The central bank said on March 11 that tight monetary policy would need to be maintained for a long time in order to bring about persistently low inflation, stressing that the normalization of budget policy was crucial.
Soaring government spending pushed Russia’s budget deficit to 1.3% of gross domestic product (GDP) in the first two months of 2025 compared with 0.6% of GDP in the same period last year and well above the 0.5% of GDP target level for 2025.
“The central bank does not have sufficient reasons to lower the rate, price growth remains high despite the strong rouble and slowdown in lending,” said Maxim Petronevich from Rosselkhozbank.

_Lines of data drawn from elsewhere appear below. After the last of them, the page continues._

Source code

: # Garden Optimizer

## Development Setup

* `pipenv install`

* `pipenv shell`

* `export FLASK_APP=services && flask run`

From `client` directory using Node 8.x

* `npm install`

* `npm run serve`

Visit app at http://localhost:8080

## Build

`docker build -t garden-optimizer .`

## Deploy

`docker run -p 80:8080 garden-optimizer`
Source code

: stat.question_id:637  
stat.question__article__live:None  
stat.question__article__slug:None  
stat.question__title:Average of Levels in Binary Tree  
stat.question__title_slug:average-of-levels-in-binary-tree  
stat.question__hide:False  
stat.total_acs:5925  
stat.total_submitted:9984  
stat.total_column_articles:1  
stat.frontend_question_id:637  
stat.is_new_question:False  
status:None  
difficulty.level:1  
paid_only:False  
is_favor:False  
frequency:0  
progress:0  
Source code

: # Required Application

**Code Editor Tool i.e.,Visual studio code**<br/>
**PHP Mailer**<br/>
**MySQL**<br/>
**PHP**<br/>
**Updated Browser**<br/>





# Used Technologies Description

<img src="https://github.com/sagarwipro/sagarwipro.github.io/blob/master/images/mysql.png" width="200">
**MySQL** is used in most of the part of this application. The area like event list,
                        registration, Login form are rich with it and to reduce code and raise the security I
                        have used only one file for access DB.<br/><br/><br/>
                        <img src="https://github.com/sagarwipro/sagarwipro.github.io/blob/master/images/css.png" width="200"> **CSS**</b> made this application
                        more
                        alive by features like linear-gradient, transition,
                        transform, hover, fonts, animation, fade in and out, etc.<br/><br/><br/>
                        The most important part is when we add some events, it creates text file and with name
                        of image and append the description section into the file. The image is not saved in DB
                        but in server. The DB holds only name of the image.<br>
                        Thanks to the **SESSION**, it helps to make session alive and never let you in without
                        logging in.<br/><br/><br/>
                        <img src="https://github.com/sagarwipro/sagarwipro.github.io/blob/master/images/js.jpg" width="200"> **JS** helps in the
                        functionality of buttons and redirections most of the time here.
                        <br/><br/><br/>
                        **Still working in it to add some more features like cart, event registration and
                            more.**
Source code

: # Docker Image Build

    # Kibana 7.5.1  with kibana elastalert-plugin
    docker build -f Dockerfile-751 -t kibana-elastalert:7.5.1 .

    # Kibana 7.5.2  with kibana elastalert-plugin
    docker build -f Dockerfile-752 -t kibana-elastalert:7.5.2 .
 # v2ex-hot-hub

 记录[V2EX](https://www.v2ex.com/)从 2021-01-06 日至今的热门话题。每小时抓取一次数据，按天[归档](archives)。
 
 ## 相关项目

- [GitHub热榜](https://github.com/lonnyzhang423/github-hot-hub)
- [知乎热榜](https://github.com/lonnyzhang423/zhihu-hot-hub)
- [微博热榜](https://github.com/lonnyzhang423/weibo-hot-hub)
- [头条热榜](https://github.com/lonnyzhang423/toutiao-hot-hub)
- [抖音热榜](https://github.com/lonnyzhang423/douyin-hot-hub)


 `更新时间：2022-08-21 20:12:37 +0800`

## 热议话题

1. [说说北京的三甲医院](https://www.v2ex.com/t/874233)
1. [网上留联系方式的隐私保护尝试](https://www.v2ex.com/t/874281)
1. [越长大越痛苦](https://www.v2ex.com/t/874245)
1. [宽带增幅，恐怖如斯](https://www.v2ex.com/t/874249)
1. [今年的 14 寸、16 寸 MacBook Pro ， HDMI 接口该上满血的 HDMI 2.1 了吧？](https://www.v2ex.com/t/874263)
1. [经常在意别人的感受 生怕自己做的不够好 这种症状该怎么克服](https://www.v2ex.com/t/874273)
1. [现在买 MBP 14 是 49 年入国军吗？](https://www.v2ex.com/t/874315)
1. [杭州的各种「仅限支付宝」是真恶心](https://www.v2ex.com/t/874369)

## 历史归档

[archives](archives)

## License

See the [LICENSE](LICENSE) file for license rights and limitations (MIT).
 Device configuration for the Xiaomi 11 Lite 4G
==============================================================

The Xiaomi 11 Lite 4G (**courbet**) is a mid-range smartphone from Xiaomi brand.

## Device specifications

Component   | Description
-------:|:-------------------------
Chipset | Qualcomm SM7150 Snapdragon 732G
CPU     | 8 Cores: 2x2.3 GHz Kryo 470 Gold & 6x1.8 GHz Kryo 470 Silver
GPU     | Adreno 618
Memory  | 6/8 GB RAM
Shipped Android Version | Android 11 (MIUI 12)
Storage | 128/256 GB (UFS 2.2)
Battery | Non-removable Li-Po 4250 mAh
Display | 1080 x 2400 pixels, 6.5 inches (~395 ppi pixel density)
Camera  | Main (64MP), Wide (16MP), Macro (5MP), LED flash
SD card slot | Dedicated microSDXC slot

“However, there are no reasons to raise the rate either, as the intermediate goal of slowing the lending market has already been achieved, while more time is needed to achieve the ultimate goal of reducing price growth,” he added.
Speaking ahead of the board meeting on March 1, Kirill Tremasov, adviser to governor Elvira Nabiullina, described the current situation as a “breaking point,” saying that board members usually have widely varying views in such moments.
“Therefore, I would not be surprised if at the March meeting we consider both a rate cut and hear voices advocating for a rate increase,” Tremasov said. Some analysts shared this view, highlighting uncertainty.
“Changes in external factors can significantly influence the policy of the central bank in either direction,” Gazprombank’s analysts said. They expect that the rate-cutting cycle may not start until June or July.